'Hiç bu kadar adileşmemişlerdi'
Devlet Bakanı ve Başmüzakereci Egemen Bağış, ''Silivri ile Kandil arasında teleferikle dolaşan zihniyetin artık bu milletin üzerinden elini çekmesinin vakti gelmiştir'' dedi.
Bağış, Türkiye İşadamları ve Sanayiciler Konfederasyonu (TUSKON) ve Marmara İş Hayatı Dernekleri Federasyonu (MARİFED) üyeleri ile Crowne Plaza İstanbul Asia Business Hotel Pendik'te bir araya geldi.

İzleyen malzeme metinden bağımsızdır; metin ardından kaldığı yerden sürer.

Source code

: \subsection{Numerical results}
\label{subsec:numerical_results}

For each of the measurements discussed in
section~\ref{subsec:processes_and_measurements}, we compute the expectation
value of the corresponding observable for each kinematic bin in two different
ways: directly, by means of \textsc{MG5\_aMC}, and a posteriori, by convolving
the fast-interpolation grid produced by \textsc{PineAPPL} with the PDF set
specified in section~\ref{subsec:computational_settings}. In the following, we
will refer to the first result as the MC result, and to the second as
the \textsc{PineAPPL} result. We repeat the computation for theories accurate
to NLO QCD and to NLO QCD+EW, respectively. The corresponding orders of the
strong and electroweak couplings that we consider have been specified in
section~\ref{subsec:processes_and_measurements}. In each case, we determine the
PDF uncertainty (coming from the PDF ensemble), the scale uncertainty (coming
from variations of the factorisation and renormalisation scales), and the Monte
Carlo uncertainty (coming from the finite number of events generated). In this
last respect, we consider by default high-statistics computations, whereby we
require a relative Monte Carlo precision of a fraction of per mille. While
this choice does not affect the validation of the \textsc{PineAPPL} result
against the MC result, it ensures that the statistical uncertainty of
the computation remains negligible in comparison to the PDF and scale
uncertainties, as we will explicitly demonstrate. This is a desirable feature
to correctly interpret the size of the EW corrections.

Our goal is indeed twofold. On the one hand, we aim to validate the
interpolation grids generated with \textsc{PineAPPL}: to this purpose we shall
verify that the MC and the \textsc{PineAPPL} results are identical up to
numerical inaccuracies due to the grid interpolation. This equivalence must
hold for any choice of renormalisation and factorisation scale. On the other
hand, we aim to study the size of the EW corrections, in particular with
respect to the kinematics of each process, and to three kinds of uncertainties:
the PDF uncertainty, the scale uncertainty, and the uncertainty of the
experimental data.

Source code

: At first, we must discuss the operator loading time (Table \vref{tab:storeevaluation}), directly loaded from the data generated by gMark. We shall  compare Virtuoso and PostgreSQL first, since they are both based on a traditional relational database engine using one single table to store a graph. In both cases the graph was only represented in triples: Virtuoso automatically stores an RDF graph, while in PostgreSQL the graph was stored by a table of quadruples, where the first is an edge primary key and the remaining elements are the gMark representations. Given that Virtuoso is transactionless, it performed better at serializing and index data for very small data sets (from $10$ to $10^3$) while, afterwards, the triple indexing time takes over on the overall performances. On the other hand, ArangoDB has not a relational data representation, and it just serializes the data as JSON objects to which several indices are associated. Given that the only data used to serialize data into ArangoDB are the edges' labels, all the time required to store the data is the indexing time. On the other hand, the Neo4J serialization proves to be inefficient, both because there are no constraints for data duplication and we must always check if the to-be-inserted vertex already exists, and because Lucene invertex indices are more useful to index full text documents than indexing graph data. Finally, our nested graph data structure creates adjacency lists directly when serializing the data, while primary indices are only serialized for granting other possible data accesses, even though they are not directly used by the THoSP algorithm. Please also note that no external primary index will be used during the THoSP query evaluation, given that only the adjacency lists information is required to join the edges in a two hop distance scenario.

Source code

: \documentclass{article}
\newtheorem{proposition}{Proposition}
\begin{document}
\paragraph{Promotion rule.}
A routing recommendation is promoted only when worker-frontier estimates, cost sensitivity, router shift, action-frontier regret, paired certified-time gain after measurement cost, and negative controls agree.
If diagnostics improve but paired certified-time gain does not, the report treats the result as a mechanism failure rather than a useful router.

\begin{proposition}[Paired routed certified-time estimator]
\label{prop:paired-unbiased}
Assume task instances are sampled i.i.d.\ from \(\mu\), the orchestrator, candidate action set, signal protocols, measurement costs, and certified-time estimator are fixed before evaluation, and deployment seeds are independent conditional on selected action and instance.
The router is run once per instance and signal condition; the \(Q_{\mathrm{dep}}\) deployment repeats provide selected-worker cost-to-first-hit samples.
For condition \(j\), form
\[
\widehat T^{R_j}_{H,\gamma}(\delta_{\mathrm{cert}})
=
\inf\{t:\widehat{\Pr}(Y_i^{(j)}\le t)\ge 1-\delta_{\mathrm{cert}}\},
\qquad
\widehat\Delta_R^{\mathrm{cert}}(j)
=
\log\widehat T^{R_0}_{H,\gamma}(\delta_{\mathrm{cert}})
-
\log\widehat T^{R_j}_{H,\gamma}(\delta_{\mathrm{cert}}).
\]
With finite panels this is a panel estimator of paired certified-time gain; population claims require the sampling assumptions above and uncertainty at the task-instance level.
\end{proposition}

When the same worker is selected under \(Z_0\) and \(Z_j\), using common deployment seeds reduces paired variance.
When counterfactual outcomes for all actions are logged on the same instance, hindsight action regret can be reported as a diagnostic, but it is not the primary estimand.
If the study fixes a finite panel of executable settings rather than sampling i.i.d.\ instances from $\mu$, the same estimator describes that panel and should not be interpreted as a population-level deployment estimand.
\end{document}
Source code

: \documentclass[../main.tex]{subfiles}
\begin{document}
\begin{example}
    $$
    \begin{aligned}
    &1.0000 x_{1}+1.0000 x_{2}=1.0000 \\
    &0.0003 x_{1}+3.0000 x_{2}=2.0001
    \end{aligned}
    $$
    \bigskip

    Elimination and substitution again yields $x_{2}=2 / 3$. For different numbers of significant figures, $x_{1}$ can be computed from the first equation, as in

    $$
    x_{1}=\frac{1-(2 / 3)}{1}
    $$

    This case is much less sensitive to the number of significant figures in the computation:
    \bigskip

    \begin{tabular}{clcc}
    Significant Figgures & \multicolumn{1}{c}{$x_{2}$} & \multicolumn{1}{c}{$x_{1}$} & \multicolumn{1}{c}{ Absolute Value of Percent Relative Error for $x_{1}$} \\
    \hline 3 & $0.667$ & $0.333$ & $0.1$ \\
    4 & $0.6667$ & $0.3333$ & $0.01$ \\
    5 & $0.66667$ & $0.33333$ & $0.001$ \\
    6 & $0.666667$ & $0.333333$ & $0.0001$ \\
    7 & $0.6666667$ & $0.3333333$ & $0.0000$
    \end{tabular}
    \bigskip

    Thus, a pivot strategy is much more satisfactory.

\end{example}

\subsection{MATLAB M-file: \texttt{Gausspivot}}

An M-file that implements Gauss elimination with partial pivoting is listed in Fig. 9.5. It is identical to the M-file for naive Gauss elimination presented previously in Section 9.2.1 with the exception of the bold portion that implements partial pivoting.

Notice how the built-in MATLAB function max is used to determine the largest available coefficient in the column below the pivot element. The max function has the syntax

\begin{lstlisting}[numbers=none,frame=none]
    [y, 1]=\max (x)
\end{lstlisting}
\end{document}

Bağış, yaptığı konuşmada, TUSKON ve üye derneklerinin, Türkiye sevdalılarından oluştuğunu kaydederek, ''Ama bu arkadaşlarımızın, diğer iş dünyasındaki derneklerden, kuruluşlardan biraz farklı bir yönü var. Onlar, siyasete destek vererek, Türkiye'nin önünü açmaya çalışıyorlar. Bu ülkede biliyorsunuz adı yine 'T' ile başlayan başka bir iş dünyası kuruluşu, kendisini Türkiye'de siyaset üstü bir kurum olarak gördü. Şimdi herhalde onlar da milli iradenin muktedir olmaya başladığını gördüler. Türkiye'nin şeffaf bir anayasaya kavuşma ihtiyacını dile getirmeye başlamış olmaları önemli bir gelişmedir'' ifadesini kullandı.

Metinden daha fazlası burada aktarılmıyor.